- _Work instruction_
Below are some records; find each line that carries the word "Sample" and copy it.
Segment Start: Given data
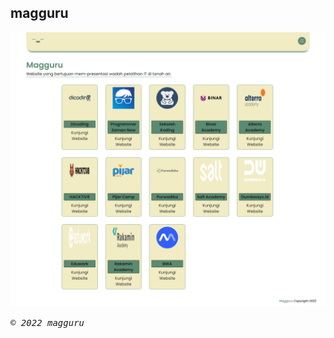## magguru

![Alt text](./assets/images/magguru.png?raw=true)

<p> <samp><i>&copy; 2022 magguru</i></samp> </p>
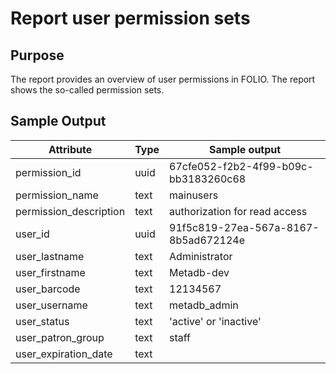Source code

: # Report user permission sets

## Purpose

The report provides an overview of user permissions in FOLIO. The report shows the so-called permission sets.

## Sample Output

| Attribute              | Type | Sample output                        |
| -----------------------| -----| ------------------------------------ |
| permission_id          | uuid | 67cfe052-f2b2-4f99-b09c-bb3183260c68 |
| permission_name        | text | mainusers                            |
| permission_description | text | authorization for read access        |
| user_id                | uuid | 91f5c819-27ea-567a-8167-8b5ad672124e |
| user_lastname          | text | Administrator                        |
| user_firstname         | text | Metadb-dev                           |
| user_barcode           | text | 12134567                             |
| user_username          | text | metadb_admin                         |
| user_status            | text | 'active' or 'inactive'               |
| user_patron_group      | text | staff                                |
| user_expiration_date   | text |                                      |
Segment End: Given data
- _Response area_
## Sample Output
| Attribute              | Type | Sample output                        |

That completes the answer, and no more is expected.